- Place of Use Continent - North America, Country - Canada
- Category Communication artifacts
- Sub-category Personal symbol
- Department Arms and Technology
- Museum CWM
- Earliest 1918/01/31
- Latest 1920/12/31
- Inscription (obverse/avers): HE DIED FOR FREEDOM AND HONOUR LEWIS A. CURRIER; E.C.P. ; 4; (reverse/verso): W
- Materials Bronze
- Rank Private
- Service Component Canadian Expeditionary Force
- Unit 21st Canadian Infantry Battalion
- Person / Institution Subject, Currier, Private Lewis Alexander
- Measurements Thickness 0.5 cm, Outside Diameter 12.0 cm
- Caption Lewis A. CURRIER
- Additional Information Born in Ottawa in 1876, Currier enlisted in 1914 in the 21st Battalion of the Canadian Expeditionary Force (CEF) and arrived in Britain in May 1915. He disembarked in France in September, attached to 4 Canadian Infantry Brigade as a groom, an individual who assisted in the care of horses. He died of acute gastritis in January 1917.
- Caption Medals Project- Currier, Lewis Alexander.
Lewis (sometimes recorded as Louis) Alexander Currier was born in Carleton, Ontario, on 20 July 1876. He was the second of the six children of Lewis D. Currier, an engineer, and Sarah Currier.
In 1899, Currier married Laura Brown. According to census records, by 1911, they had two daughters, Lola (11 years old) and Erylin (7 years old).
An upholsterer, Currier joined the 21st Battalion in Kingston, Ontario, on 6 November 1914. He and his unit sailed to England on SS Metagama on 6 May 1915, embarking in Montréal, Quebec. The ship arrived in Plymouth on 15 May 1915. The 21st Battalion then travelled by train to West Sandling Camp, part of the Canadian military complex at Folkestone, Kent, where it commenced training as a unit of the newly formed 2nd Canadian Division.

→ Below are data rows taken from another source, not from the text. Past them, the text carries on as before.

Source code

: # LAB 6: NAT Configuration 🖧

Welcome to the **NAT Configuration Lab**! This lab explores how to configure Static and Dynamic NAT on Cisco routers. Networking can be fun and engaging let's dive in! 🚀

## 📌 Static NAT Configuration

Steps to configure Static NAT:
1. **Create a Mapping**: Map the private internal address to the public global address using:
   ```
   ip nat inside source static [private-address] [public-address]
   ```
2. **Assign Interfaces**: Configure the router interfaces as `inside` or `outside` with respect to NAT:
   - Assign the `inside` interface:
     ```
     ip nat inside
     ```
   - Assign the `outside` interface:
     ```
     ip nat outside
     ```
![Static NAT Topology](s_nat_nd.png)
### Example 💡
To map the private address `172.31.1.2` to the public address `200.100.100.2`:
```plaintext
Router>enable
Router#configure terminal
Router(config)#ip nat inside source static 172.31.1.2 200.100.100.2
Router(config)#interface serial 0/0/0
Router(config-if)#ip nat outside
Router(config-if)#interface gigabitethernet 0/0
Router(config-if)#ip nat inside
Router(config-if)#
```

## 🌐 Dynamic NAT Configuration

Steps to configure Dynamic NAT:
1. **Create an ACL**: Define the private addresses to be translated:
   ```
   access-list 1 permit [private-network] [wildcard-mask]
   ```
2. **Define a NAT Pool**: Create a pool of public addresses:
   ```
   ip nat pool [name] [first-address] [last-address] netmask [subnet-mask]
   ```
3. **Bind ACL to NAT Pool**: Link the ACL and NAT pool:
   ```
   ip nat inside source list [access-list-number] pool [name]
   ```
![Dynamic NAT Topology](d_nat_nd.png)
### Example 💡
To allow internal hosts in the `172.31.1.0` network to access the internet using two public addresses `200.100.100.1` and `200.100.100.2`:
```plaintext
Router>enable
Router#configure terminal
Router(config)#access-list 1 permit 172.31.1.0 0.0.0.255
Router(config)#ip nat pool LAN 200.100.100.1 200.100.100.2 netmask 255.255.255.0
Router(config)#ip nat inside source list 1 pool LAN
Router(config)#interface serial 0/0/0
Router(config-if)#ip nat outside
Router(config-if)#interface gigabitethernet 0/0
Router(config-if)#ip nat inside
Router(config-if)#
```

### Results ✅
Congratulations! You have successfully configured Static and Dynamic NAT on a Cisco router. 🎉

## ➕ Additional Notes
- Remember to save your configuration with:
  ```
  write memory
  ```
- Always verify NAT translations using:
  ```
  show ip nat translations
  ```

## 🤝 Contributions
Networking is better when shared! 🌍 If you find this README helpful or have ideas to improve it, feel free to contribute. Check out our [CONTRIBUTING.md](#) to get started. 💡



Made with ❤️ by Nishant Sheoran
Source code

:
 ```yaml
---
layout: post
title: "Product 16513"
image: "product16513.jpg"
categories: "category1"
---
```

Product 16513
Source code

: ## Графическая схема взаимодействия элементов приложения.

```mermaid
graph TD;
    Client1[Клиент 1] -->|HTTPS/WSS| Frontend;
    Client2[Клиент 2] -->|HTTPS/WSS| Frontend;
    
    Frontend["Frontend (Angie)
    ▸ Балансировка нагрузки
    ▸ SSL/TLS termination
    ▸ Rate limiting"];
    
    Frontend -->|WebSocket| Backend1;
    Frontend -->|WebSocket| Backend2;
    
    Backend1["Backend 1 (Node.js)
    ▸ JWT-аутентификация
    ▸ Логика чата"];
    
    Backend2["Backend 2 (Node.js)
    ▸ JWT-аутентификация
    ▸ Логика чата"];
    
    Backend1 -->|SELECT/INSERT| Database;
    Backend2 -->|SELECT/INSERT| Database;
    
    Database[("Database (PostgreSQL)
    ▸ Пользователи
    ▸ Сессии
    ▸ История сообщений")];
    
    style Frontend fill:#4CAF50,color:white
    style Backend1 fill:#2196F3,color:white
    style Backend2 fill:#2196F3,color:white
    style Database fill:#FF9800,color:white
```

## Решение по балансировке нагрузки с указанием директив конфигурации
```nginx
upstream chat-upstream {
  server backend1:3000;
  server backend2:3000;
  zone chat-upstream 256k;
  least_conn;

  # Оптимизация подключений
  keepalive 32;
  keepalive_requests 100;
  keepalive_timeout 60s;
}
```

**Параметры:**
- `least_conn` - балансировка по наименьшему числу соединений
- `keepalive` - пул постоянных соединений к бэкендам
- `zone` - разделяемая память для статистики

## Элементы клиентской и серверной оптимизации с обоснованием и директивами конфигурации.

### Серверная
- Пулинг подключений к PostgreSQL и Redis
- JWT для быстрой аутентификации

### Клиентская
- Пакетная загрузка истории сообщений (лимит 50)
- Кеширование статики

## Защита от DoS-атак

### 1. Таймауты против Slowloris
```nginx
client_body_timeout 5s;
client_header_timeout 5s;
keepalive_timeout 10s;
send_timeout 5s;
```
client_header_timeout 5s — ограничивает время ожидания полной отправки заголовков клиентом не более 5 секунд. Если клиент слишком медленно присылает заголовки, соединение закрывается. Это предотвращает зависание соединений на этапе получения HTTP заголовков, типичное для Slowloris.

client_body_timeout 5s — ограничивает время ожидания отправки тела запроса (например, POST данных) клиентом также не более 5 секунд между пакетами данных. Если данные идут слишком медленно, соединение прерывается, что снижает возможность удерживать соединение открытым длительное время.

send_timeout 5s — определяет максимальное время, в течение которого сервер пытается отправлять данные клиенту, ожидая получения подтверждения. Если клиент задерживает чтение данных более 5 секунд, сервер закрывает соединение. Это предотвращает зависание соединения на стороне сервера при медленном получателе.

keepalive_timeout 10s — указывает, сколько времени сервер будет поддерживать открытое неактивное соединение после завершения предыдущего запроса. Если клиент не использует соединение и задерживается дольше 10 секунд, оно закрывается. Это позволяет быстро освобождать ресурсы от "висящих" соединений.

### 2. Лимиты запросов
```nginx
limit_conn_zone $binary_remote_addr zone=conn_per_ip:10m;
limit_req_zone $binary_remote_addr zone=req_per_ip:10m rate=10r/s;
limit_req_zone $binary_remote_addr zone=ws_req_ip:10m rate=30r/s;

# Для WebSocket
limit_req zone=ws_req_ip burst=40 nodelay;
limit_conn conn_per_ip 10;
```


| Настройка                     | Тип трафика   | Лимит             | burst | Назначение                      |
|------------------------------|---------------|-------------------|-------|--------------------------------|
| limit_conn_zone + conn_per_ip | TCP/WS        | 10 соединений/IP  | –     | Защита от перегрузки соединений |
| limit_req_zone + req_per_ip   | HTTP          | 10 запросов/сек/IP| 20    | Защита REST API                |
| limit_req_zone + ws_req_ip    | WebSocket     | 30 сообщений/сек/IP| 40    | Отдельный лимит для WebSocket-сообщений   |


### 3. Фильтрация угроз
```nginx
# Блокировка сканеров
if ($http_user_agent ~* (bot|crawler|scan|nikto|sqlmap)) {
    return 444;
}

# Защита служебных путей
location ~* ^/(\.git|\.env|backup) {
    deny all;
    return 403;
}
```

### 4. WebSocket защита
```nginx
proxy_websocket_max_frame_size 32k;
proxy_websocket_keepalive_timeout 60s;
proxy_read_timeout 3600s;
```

In September 1915, the 21st Battalion was shipped to France, disembarking in Boulogne on 14 September. On 18 January 1916, Currier was hospitalized with influenza, returning to duty nine days later. On 27 March 1916, he was attached to the 4th Canadian Infantry Brigade headquarters as a horse groom. This posting meant that he missed the 21st Battalion’s (and, indeed, the 2nd Canadian Division’s) first major engagement, the Battle of St. Eloi (27 March to 16 April 1916). Currier died of acute gastritis (inflammation of the stomach lining) in Bully-Grenay, France, on 2 January 1917.
Lewis Alexander Currier is buried in Fosse No. 10 Communal Cemetery Extension, Sains-en-Gohelle, France.